Film-Kurier, Nr. 52, 3.3.1931


Ablehnende Kritik


Front-Erlebnis

„Im Westen nichts Neues“ ist angelaufen. In seinen Kernteilen bringt der Film den Sturm auf Grabenstücke der Gegner (was im Westen nichts Neues war). Das „Front-Erlebnis“, jenen in der Restaurationszeit seit 1919 gewachsene neue Begriff, für den die nationale Bewegung des jüngsten politischen Deutschland sich einsetzt. Die Schlacht-Entfesselung, die unentrinnbare Stunde des Frontkampfes, ist im Tonfilm wiedererstanden. Ein Ernst Jünger hat es in seinem „Antlitz des Weltkrieges“ nicht anders gesehen. Gegen diesen Front-Geist kontrastiert in Laemmles Werk die Remarque-Mentalität. Das ist der Widerspruch in diesem Film, vielleicht könnten ihn aber darum gerade in Deutschland beide Fronten unseres Volkes nebeneinander hören und sehen. (Anm.: So schrieb ich gestern abend vor den Ereignissen im Berliner Mozartsaal. Ich sehe keine Veranlassung, diese Anschauung nach den Ereignissen zu retuschieren.) Mit Recht wurde (z.B. durch H. Sinsheimer) darauf aufmerksam gemacht, dass diese Art Filme an sich heute dem Friedensgedanken nicht dienen. Heute ein rückwärts gewandter Pazifist zu sein, heute sein Gefühl und seine Tat von 1914, 1915, 1917, 1918 zu rationalisieren, zu analysieren und kritisieren – ist verlogen; und auch Flucht vor der Gegenwart.
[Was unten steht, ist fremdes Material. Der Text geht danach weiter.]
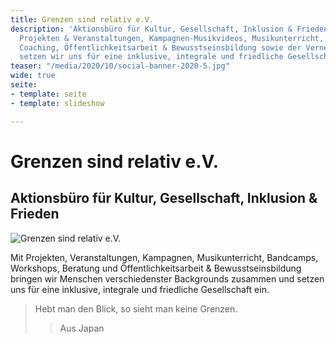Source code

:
 ```yaml
---
title: Grenzen sind relativ e.V.
description: 'Aktionsbüro für Kultur, Gesellschaft, Inklusion & Frieden. Mit verschiedensten
  Projekten & Veranstaltungen, Kampagnen-Musikvideos, Musikunterricht, Workshops,
  Coaching, Öffentlichkeitsarbeit & Bewusstseinsbildung sowie der Vernetzung von Akteuren/Menschen
  setzen wir uns für eine inklusive, integrale und friedliche Gesellschaft ein. '
teaser: "/media/2020/10/social-banner-2020-5.jpg"
wide: true
seite:
- template: seite
- template: slideshow

---
```

<div class="md:text-center">

<div class="hidden">

# Grenzen sind relativ e.V.

## Aktionsbüro für Kultur, Gesellschaft, Inklusion & Frieden

</div>

<img src="/svg/GSR_Logo.svg" alt="Grenzen sind relativ e.V." class="h-32 mx-auto" />

Mit Projekten, Veranstaltungen, Kampagnen, Musikunterricht, Bandcamps, Workshops, Beratung und Öffentlichkeitsarbeit & Bewusstseinsbildung bringen wir Menschen verschiedenster Backgrounds zusammen und setzen uns für eine inklusive, integrale und friedliche Gesellschaft ein.

> Hebt man den Blick, so sieht man keine Grenzen.
>
> > Aus Japan

</div>

<slideshow class="wide" name="startseite-aktivitaeten"></slideshow>

<video-gallery name="startseite-video-galerie"></video-gallery>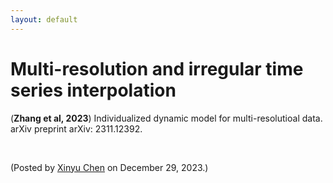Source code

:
```yaml
---
layout: default
---
```


# Multi-resolution and irregular time series interpolation

(**Zhang et al, 2023**) Individualized dynamic model for multi-resolutioal data. arXiv preprint arXiv: 2311.12392.

<br>


<p align="left">(Posted by <a href="https://xinychen.github.io/">Xinyu Chen</a> on December 29, 2023.)</p>
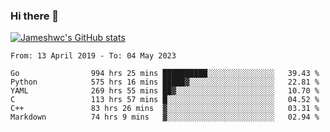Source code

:### Hi there 👋

[![Jameshwc's GitHub stats](https://github-readme-stats.vercel.app/api?username=jameshwc)](https://github.com/anuraghazra/github-readme-stats)

<!--START_SECTION:waka-->

```text
From: 13 April 2019 - To: 04 May 2023

Go                994 hrs 25 mins ██████████░░░░░░░░░░░░░░░   39.43 %
Python            575 hrs 16 mins █████▓░░░░░░░░░░░░░░░░░░░   22.81 %
YAML              269 hrs 55 mins ██▓░░░░░░░░░░░░░░░░░░░░░░   10.70 %
C                 113 hrs 57 mins █░░░░░░░░░░░░░░░░░░░░░░░░   04.52 %
C++               83 hrs 26 mins  ▓░░░░░░░░░░░░░░░░░░░░░░░░   03.31 %
Markdown          74 hrs 9 mins   ▓░░░░░░░░░░░░░░░░░░░░░░░░   02.94 %
```

<!--END_SECTION:waka-->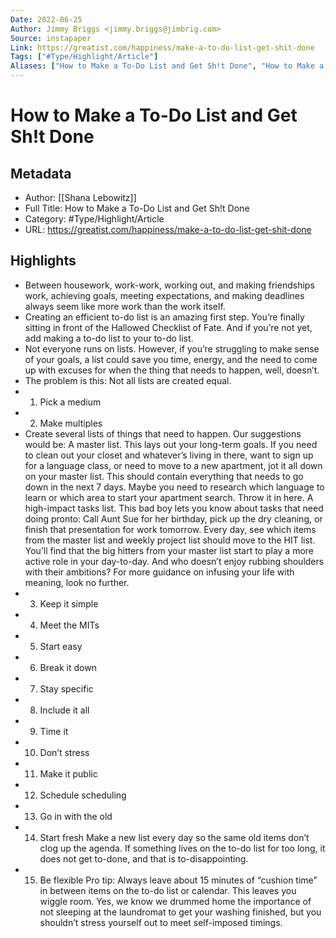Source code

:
 ```yaml
---
Date: 2022-06-25
Author: Jimmy Briggs <jimmy.briggs@jimbrig.com>
Source: instapaper
Link: https://greatist.com/happiness/make-a-to-do-list-get-shit-done
Tags: ["#Type/Highlight/Article"]
Aliases: ["How to Make a To-Do List and Get Sh!t Done", "How to Make a To-Do List and Get Sh!t Done"]
---
```

# How to Make a To-Do List and Get Sh!t Done

## Metadata
- Author: [[Shana Lebowitz]]
- Full Title: How to Make a To-Do List and Get Sh!t Done
- Category: #Type/Highlight/Article
- URL: https://greatist.com/happiness/make-a-to-do-list-get-shit-done

## Highlights
- Between housework, work-work, working out, and making friendships work, achieving goals, meeting expectations, and making deadlines always seem like more work than the work itself.
- Creating an efficient to-do list is an amazing first step. You’re finally sitting in front of the Hallowed Checklist of Fate. And if you’re not yet, add making a to-do list to your to-do list.
- Not everyone runs on lists. However, if you’re struggling to make sense of your goals, a list could save you time, energy, and the need to come up with excuses for when the thing that needs to happen, well, doesn’t.
- The problem is this: Not all lists are created equal.
- 1. Pick a medium
- 2. Make multiples
- Create several lists of things that need to happen. Our suggestions would be:
  A master list. This lays out your long-term goals. If you need to clean out your closet and whatever’s living in there, want to sign up for a language class, or need to move to a new apartment, jot it all down on your master list.
  This should contain everything that needs to go down in the next 7 days. Maybe you need to research which language to learn or which area to start your apartment search. Throw it in here.
  A high-impact tasks list. This bad boy lets you know about tasks that need doing pronto: Call Aunt Sue for her birthday, pick up the dry cleaning, or finish that presentation for work tomorrow.
  Every day, see which items from the master list and weekly project list should move to the HIT list. You’ll find that the big hitters from your master list start to play a more active role in your day-to-day.
  And who doesn’t enjoy rubbing shoulders with their ambitions? For more guidance on infusing your life with meaning, look no further.
- 3. Keep it simple
- 4. Meet the MITs
- 5. Start easy
- 6. Break it down
- 7. Stay specific
- 8. Include it all
- 9. Time it
- 10. Don’t stress
- 11. Make it public
- 12. Schedule scheduling
- 13. Go in with the old
- 14. Start fresh
  Make a new list every day so the same old items don’t clog up the agenda. If something lives on the to-do list for too long, it does not get to-done, and that is to-disappointing.
- 15. Be flexible
  Pro tip: Always leave about 15 minutes of “cushion time” in between items on the to-do list or calendar.
  This leaves you wiggle room. Yes, we know we drummed home the importance of not sleeping at the laundromat to get your washing finished, but you shouldn’t stress yourself out to meet self-imposed timings.
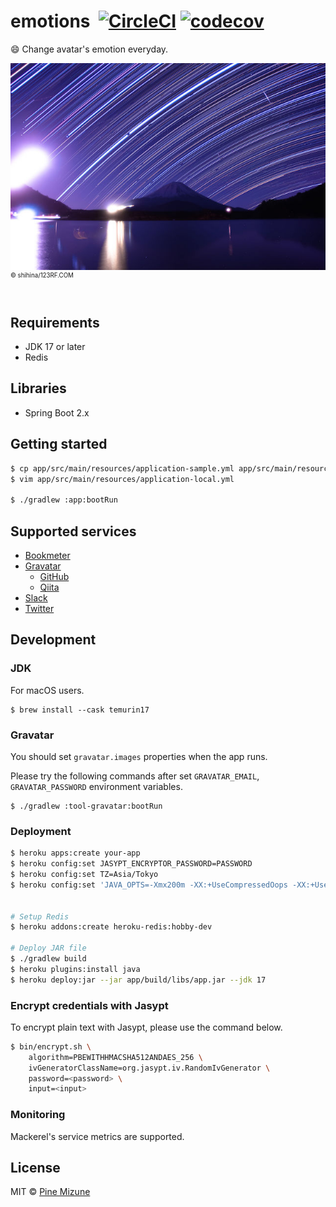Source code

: # emotions &nbsp;[![CircleCI](https://circleci.com/gh/pine/emotions/tree/main.svg?style=shield&circle-token=9aff416dfaefc86bc002a0b7630386b32079fd88)](https://circleci.com/gh/pine/emotions/tree/main) [![codecov](https://codecov.io/gh/pine/emotions/branch/master/graph/badge.svg)](https://codecov.io/gh/pine/emotions)
:smile: Change avatar's emotion everyday.

![](images/resized.jpg)<br>
<sup><sup>&copy; shihina/123RF.COM</sup></sup>
<br>
<br>

## Requirements

- JDK 17 or later
- Redis

## Libraries

- Spring Boot 2.x

## Getting started

```sh
$ cp app/src/main/resources/application-sample.yml app/src/main/resources/application-local.yml
$ vim app/src/main/resources/application-local.yml

$ ./gradlew :app:bootRun
```

## Supported services

- [Bookmeter](https://bookmeter.com/)
- [Gravatar](https://gravatar.com/)
  - [GitHub](https://github.com/)
  - [Qiita](https://qiita.com/)
- [Slack](https://slack.com)
- [Twitter](https://twitter.com)

## Development
### JDK
For macOS users.

```
$ brew install --cask temurin17
```

### Gravatar
You should set `gravatar.images` properties when the app runs.

Please try the following commands after set `GRAVATAR_EMAIL`, `GRAVATAR_PASSWORD` environment variables.

```
$ ./gradlew :tool-gravatar:bootRun
```

### Deployment

```sh
$ heroku apps:create your-app
$ heroku config:set JASYPT_ENCRYPTOR_PASSWORD=PASSWORD
$ heroku config:set TZ=Asia/Tokyo
$ heroku config:set 'JAVA_OPTS=-Xmx200m -XX:+UseCompressedOops -XX:+UseStringDeduplication -Dlog4j2.formatMsgNoLookups=true'


# Setup Redis
$ heroku addons:create heroku-redis:hobby-dev

# Deploy JAR file
$ ./gradlew build
$ heroku plugins:install java
$ heroku deploy:jar --jar app/build/libs/app.jar --jdk 17
```

### Encrypt credentials with Jasypt
To encrypt plain text with Jasypt, please use the command below.

```sh
$ bin/encrypt.sh \
    algorithm=PBEWITHHMACSHA512ANDAES_256 \
    ivGeneratorClassName=org.jasypt.iv.RandomIvGenerator \
    password=<password> \
    input=<input>
```

### Monitoring
Mackerel's service metrics are supported.

## License
MIT &copy; [Pine Mizune](https://profile.pine.moe/)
Ein Kriegsfilm, der heute zu drehen wäre, zeige das Grauen eines kommenden Jahrzehnts voraus, zeichne vor, wie nach diesem Krieg, der in seinen Anfängen ein Zögling des 19. Jahrhunderts war und in zwei, drei Jahren sich auf die grausige Höhe der Zerstörungstechnik neuester Forschungsergebnisse erhob, ein Krieg der gesteigerten Technik mit Gaswaffen, Ferngeschützen, Fliegerheeren, die schutzlose Weltstädte anfallen werde. Wenn er nicht (auch mit Hilfe solcher „Friedens“-Propaganda des Films) verhindert wird.

Film-Kurier, Nr. 288, 6.12.1930


Kommentar der Zeitschrift „Germania“ (Organ der Zentrumspartei)
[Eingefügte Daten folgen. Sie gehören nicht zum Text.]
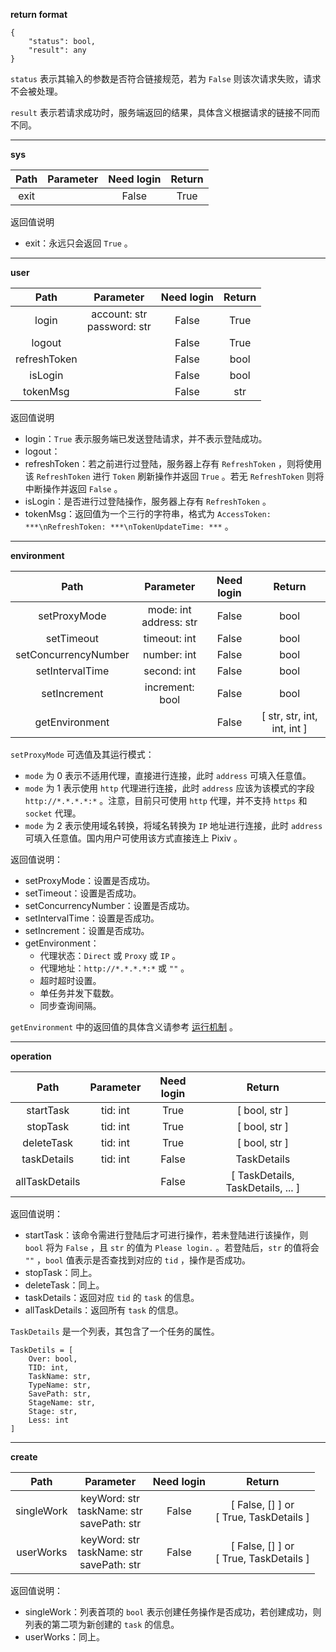 **return format**

```
{
    "status": bool,
    "result": any
}
```

`status` 表示其输入的参数是否符合链接规范，若为 `False` 则该次请求失败，请求不会被处理。

`result` 表示若请求成功时，服务端返回的结果，具体含义根据请求的链接不同而不同。

***

**sys**

| Path | Parameter | Need login | Return |
| :--: | :-------: | :--------: | :----: |
| exit |           |   False    |  True  |

返回值说明

- exit：永远只会返回 `True` 。

***

**user**

|     Path     |            Parameter            | Need login | Return |
| :----------: | :-----------------------------: | :--------: | :----: |
|    login     | account: str<br />password: str |   False    |  True  |
|    logout    |                                 |   False    |  True  |
| refreshToken |                                 |   False    |  bool  |
|   isLogin    |                                 |   False    |  bool  |
|   tokenMsg   |                                 |   False    |  str   |

返回值说明

- login：`True` 表示服务端已发送登陆请求，并不表示登陆成功。
- logout：
- refreshToken：若之前进行过登陆，服务器上存有 `RefreshToken` ，则将使用该 `RefreshToken` 进行 `Token` 刷新操作并返回 `True` 。若无 `RefreshToken` 则将中断操作并返回 `False` 。
- isLogin：是否进行过登陆操作，服务器上存有 `RefreshToken` 。
- tokenMsg：返回值为一个三行的字符串，格式为 `AccessToken: ***\nRefreshToken: ***\nTokenUpdateTime: ***` 。

***

**environment**

|         Path         |          Parameter          | Need login |           Return            |
| :------------------: | :-------------------------: | :--------: | :-------------------------: |
|     setProxyMode     | mode: int<br />address: str |   False    |            bool             |
|      setTimeout      |        timeout: int         |   False    |            bool             |
| setConcurrencyNumber |         number: int         |   False    |            bool             |
|   setIntervalTime    |         second: int         |   False    |            bool             |
|     setIncrement     |       increment: bool       |   False    |            bool             |
|    getEnvironment    |                             |   False    | [ str, str, int, int, int ] |

`setProxyMode` 可选值及其运行模式：

- `mode` 为 0 表示不适用代理，直接进行连接，此时 `address` 可填入任意值。
- `mode` 为 1 表示使用 `http` 代理进行连接，此时 `address` 应该为该模式的字段 `http://*.*.*.*:*` 。注意，目前只可使用 `http` 代理，并不支持 `https` 和 `socket` 代理。
- `mode` 为 2 表示使用域名转换，将域名转换为 `IP` 地址进行连接，此时 `address` 可填入任意值。国内用户可使用该方式直接连上 Pixiv 。

返回值说明：

- setProxyMode：设置是否成功。
- setTimeout：设置是否成功。
- setConcurrencyNumber：设置是否成功。
- setIntervalTime：设置是否成功。
- setIncrement：设置是否成功。
- getEnvironment：
  - 代理状态：`Direct` 或 `Proxy` 或 `IP` 。
  - 代理地址：`http://*.*.*.*:*` 或 `""` 。
  - 超时超时设置。
  - 单任务并发下载数。
  - 同步查询间隔。

`getEnvironment` 中的返回值的具体含义请参考 [运行机制](#) 。

***

**operation**

|      Path      | Parameter | Need login |              Return               |
| :------------: | :-------: | :--------: | :-------------------------------: |
|   startTask    | tid: int  |    True    |           [ bool, str ]           |
|    stopTask    | tid: int  |    True    |           [ bool, str ]           |
|   deleteTask   | tid: int  |    True    |           [ bool, str ]           |
|  taskDetails   | tid: int  |   False    |            TaskDetails            |
| allTaskDetails |           |   False    | [ TaskDetails, TaskDetails, ... ] |

返回值说明：

- startTask：该命令需进行登陆后才可进行操作，若未登陆进行该操作，则 `bool` 将为 `False` ，且 `str` 的值为 `Please login.` 。若登陆后，`str` 的值将会 `""` ，`bool` 值表示是否查找到对应的 `tid` ，操作是否成功。
- stopTask：同上。
- deleteTask：同上。
- taskDetails：返回对应 `tid` 的 `task` 的信息。
- allTaskDetails：返回所有 `task` 的信息。

`TaskDetails` 是一个列表，其包含了一个任务的属性。

```
TaskDetils = [
    Over: bool,
    TID: int,
    TaskName: str,
    TypeName: str,
    SavePath: str,
    StageName: str,
    Stage: str,
    Less: int
]
```

***

**create**

|    Path    |                     Parameter                      | Need login |                    Return                    |
| :--------: | :------------------------------------------------: | :--------: | :------------------------------------------: |
| singleWork | keyWord: str<br />taskName: str<br />savePath: str |   False    | [ False, [] ] or <br />[ True, TaskDetails ] |
| userWorks  | keyWord: str<br />taskName: str<br />savePath: str |   False    | [ False, [] ] or <br />[ True, TaskDetails ] |

返回值说明：

- singleWork：列表首项的 `bool` 表示创建任务操作是否成功，若创建成功，则列表的第二项为新创建的 `task` 的信息。
- userWorks：同上。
[…] Das Bild aber, dass der Film vom deutschen Soldaten an der Front zeichnet, ist eine Beleidigung nicht nur der Millionen Toten, die ihre Treue und selbstlose Hingabe an das Vaterland mit dem Tode besiegelt haben, sondern überhaupt aller derer, die aus einer tief ethischen Grundhaltung heraus den schweren, tragischen Dienst mit der Waffe auf sich genommen haben. Wir behaupteten beim Erscheinen von Remarques Kriegsbuch, dass so, wie er den deutschen Soldaten schildert, die große Mehrzahl von ihnen nicht gewesen ist. Die Menschen bei Remarque – und in diesem Film wirkt das noch krasser, sind keine Menschen mehr mit Leib und Seele, sondern seelenlose Schemen, einzig und allein auf ihres Leibes Notdurft, auf Fraß und Suff bedachte Wüstlinge, die an allen Gliedern schlottern. Sobald sie im Graben liegen oder das Granatfeuer über sich ergehen lassen müssen. So hat der deutsche Soldat auch im Herbst 1918 nicht ausgesehen, als die Zermürbung rapide vorgeschritten war.

Germania, 5.12.1930


Kommentar der „Berliner Börsenzeitung“

[…] Aber haben wir es überhaupt nötig, Kriegsfilme, in deren Mittelpunkt deutsches Weltkriegsgeschehen steht, aus Amerika zu beziehen, von einem Amerikaner, der vermutlich niemals Deutschland, geschweige denn den Weltkrieg gesehen hat, inszeniert und von den amerikanischen Schauspielern und Komparsen dargestellt, – haben wir das wirklich nötig? Denn das ist doch von vornherein klar, dass die Amerikaner, selbst wenn die Verfilmung in unserem Sinne erfolgt wäre, uns auf diesem Gebiet niemals Letztes geben können, weil sie die Besonderheit der deutschen Seele, wie sie im Weltkriegsgeschehen ihren Ausdruck fand, unmöglich wiederverkörpern können… Aber von alledem weiß ein Film wie dieser nichts, und davon in diesem Zusammenhang sprechen, bedeutet soviel, wie einem Blinden von der Farbe zu erzählen. Es sind eben zwei verschiedene Welten. Die hier in tendenziös übersteigerter Einseitigkeit wiedergegebene lehnen wir ab. Es gibt heute noch ein Deutschland, dem das Weltkriegsgeschehen mit all seinen Schrecknissen als schwerste Prüfung und Läuterung eines Volkes heilig ist und das an das so oft missbrauchte Wort von der großen Zeit glaubt; Frontsoldaten, denen das Kriegserlebnis zu den heiligsten Erinnerungen gehört. Für alle diese ist solch ein Film eine unerhörte Beleidigung, die wir uns nicht bieten lassen sollten.